──────── DATA SECTION

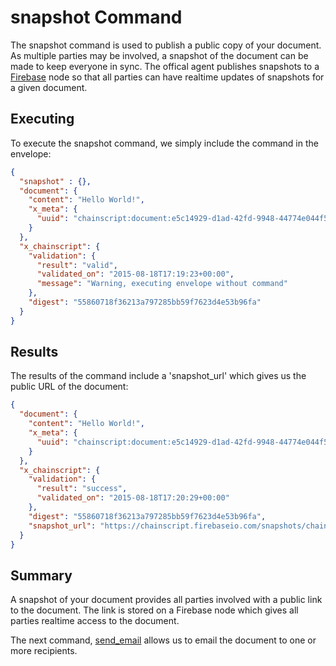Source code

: # snapshot Command

The snapshot command is used to publish a public copy of your document.  As multiple parties may be involved, a snapshot of the document can be made to keep everyone in sync.  The offical agent publishes snapshots to a [Firebase](http://firebase.com) node so that all parties can have realtime updates of snapshots for a given document.

## Executing

To execute the snapshot command, we simply include the command in the envelope:

```JSON
{
  "snapshot" : {},
  "document": {
    "content": "Hello World!",
    "x_meta": {
      "uuid": "chainscript:document:e5c14929-d1ad-42fd-9948-44774e044f53"
    }
  },
  "x_chainscript": {
    "validation": {
      "result": "valid",
      "validated_on": "2015-08-18T17:19:23+00:00",
      "message": "Warning, executing envelope without command"
    },
    "digest": "55860718f36213a797285bb59f7623d4e53b96fa"
  }
}
```

## Results

The results of the command include a 'snapshot_url' which gives us the public URL of the document:

```JSON
{
  "document": {
    "content": "Hello World!",
    "x_meta": {
      "uuid": "chainscript:document:e5c14929-d1ad-42fd-9948-44774e044f53"
    }
  },
  "x_chainscript": {
    "validation": {
      "result": "success",
      "validated_on": "2015-08-18T17:20:29+00:00"
    },
    "digest": "55860718f36213a797285bb59f7623d4e53b96fa",
    "snapshot_url": "https://chainscript.firebaseio.com/snapshots/chainscript:document:e5c14929-d1ad-42fd-9948-44774e044f53.json",
  }
}
```

## Summary

A snapshot of your document provides all parties involved with a public link to the document.  The link is stored on a Firebase node which gives all parties realtime access to the document.

The next command, [send_email](send_email.md) allows us to email the document to one or more recipients.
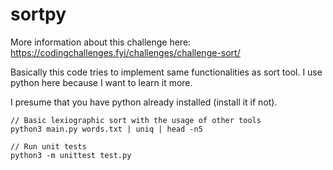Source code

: # sortpy

More information about this challenge here:
https://codingchallenges.fyi/challenges/challenge-sort/

Basically this code tries to implement same functionalities as sort tool. I use python here because I want to learn it more.

I presume that you have python already installed (install it if not).

```
// Basic lexiographic sort with the usage of other tools
python3 main.py words.txt | uniq | head -n5

// Run unit tests
python3 -m unittest test.py
```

────────────────

- _ACTIVITY_: Copy every line from the records above that contains the string "include".

- _REPLY_:
To execute the snapshot command, we simply include the command in the envelope:
The results of the command include a 'snapshot_url' which gives us the public URL of the document:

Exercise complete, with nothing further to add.